The body of Phar Lap, one of Australia’s most famous racehorses, will be brought together virtually by the Commonwealth Scientific and Industrial Research Organization’s (CSIRO) Museum Robot at the National Museum of Australia.

Phar Lap, foaled in Timaru, New Zealand, in 1926, was trained in Sydney, Australia, by Harry Telford. During his racing career, 17.1 hand Phar Lap started as the favorite in three successive Melbourne Cups, and in 1930, he won a race on each of the four days of the 1930 Flemington spring carnival, including the Melbourne Cup.

Phar Lap’s heart weighs 6.51 kilograms and is 50% larger than a normal horse’s heart.

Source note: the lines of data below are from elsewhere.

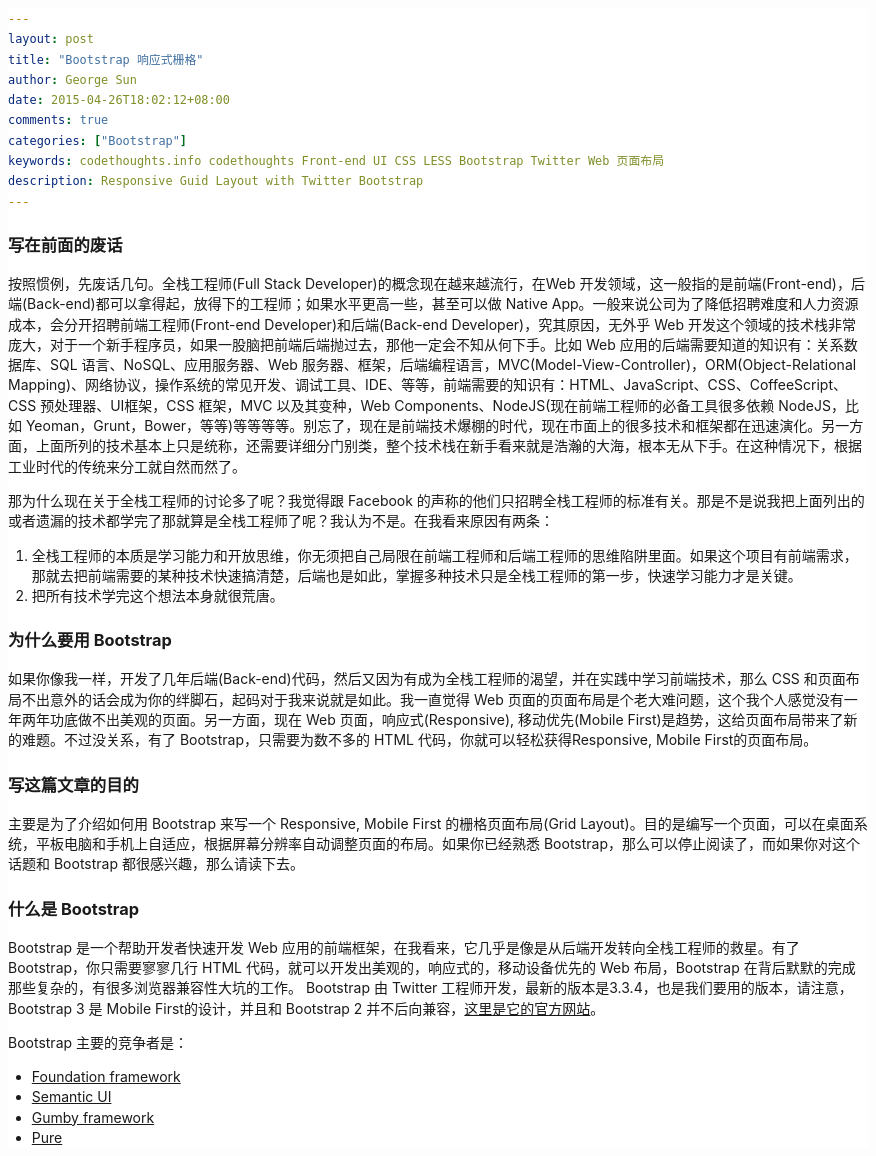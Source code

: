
 ```yaml
---
layout: post
title: "Bootstrap 响应式栅格"
author: George Sun
date: 2015-04-26T18:02:12+08:00
comments: true
categories: ["Bootstrap"]
keywords: codethoughts.info codethoughts Front-end UI CSS LESS Bootstrap Twitter Web 页面布局
description: Responsive Guid Layout with Twitter Bootstrap
---
```


### 写在前面的废话
按照惯例，先废话几句。全栈工程师(Full Stack Developer)的概念现在越来越流行，在Web 开发领域，这一般指的是前端(Front-end)，后端(Back-end)都可以拿得起，放得下的工程师；如果水平更高一些，甚至可以做 Native App。一般来说公司为了降低招聘难度和人力资源成本，会分开招聘前端工程师(Front-end Developer)和后端(Back-end Developer)，究其原因，无外乎 Web 开发这个领域的技术栈非常庞大，对于一个新手程序员，如果一股脑把前端后端抛过去，那他一定会不知从何下手。比如 Web 应用的后端需要知道的知识有：关系数据库、SQL 语言、NoSQL、应用服务器、Web 服务器、框架，后端编程语言，MVC(Model-View-Controller)，ORM(Object-Relational Mapping)、网络协议，操作系统的常见开发、调试工具、IDE、等等，前端需要的知识有：HTML、JavaScript、CSS、CoffeeScript、CSS 预处理器、UI框架，CSS 框架，MVC 以及其变种，Web Components、NodeJS(现在前端工程师的必备工具很多依赖 NodeJS，比如 Yeoman，Grunt，Bower，等等)等等等等。别忘了，现在是前端技术爆棚的时代，现在市面上的很多技术和框架都在迅速演化。另一方面，上面所列的技术基本上只是统称，还需要详细分门别类，整个技术栈在新手看来就是浩瀚的大海，根本无从下手。在这种情况下，根据工业时代的传统来分工就自然而然了。

那为什么现在关于全栈工程师的讨论多了呢？我觉得跟 Facebook 的声称的他们只招聘全栈工程师的标准有关。那是不是说我把上面列出的或者遗漏的技术都学完了那就算是全栈工程师了呢？我认为不是。在我看来原因有两条：

1. 全栈工程师的本质是学习能力和开放思维，你无须把自己局限在前端工程师和后端工程师的思维陷阱里面。如果这个项目有前端需求，那就去把前端需要的某种技术快速搞清楚，后端也是如此，掌握多种技术只是全栈工程师的第一步，快速学习能力才是关键。
2. 把所有技术学完这个想法本身就很荒唐。


### 为什么要用 Bootstrap
如果你像我一样，开发了几年后端(Back-end)代码，然后又因为有成为全栈工程师的渴望，并在实践中学习前端技术，那么 CSS 和页面布局不出意外的话会成为你的绊脚石，起码对于我来说就是如此。我一直觉得 Web 页面的页面布局是个老大难问题，这个我个人感觉没有一年两年功底做不出美观的页面。另一方面，现在 Web 页面，响应式(Responsive), 移动优先(Mobile First)是趋势，这给页面布局带来了新的难题。不过没关系，有了 Bootstrap，只需要为数不多的 HTML 代码，你就可以轻松获得Responsive, Mobile First的页面布局。


### 写这篇文章的目的
主要是为了介绍如何用 Bootstrap 来写一个 Responsive, Mobile First 的栅格页面布局(Grid Layout)。目的是编写一个页面，可以在桌面系统，平板电脑和手机上自适应，根据屏幕分辨率自动调整页面的布局。如果你已经熟悉 Bootstrap，那么可以停止阅读了，而如果你对这个话题和 Bootstrap 都很感兴趣，那么请读下去。

### 什么是 Bootstrap
Bootstrap 是一个帮助开发者快速开发 Web 应用的前端框架，在我看来，它几乎是像是从后端开发转向全栈工程师的救星。有了 Bootstrap，你只需要寥寥几行 HTML 代码，就可以开发出美观的，响应式的，移动设备优先的 Web 布局，Bootstrap 在背后默默的完成那些复杂的，有很多浏览器兼容性大坑的工作。 Bootstrap 由 Twitter 工程师开发，最新的版本是3.3.4，也是我们要用的版本，请注意，Bootstrap 3 是 Mobile First的设计，并且和 Bootstrap 2 并不后向兼容，[这里是它的官方网站](http://getbootstrap.com/)。

Bootstrap 主要的竞争者是：

* [Foundation framework](http://foundation.zurb.com/)
* [Semantic UI](http://semantic-ui.com/)
* [Gumby framework](http://gumbyframework.com/)
* [Pure](http://purecss.io/)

Photo Courtesy The National Museum of Australia

Criminals in Melbourne tried unsuccessfully to shoot Phar Lap on the Saturday morning before his 1930 Melbourne Cup win. But on April 5, 1932, Phar Lap suddenly died, in agonizing pain, from a mysterious illness while stabled in California. An examination of his internal organs showed they were highly inflamed and that he might have been poisoned. In 2008, scientists used a synchrotron to analyze hairs from Phar Lap’s mane. Their results found that 35 to 40 hours before his death, Phar Lap ingested a large dose of arsenic.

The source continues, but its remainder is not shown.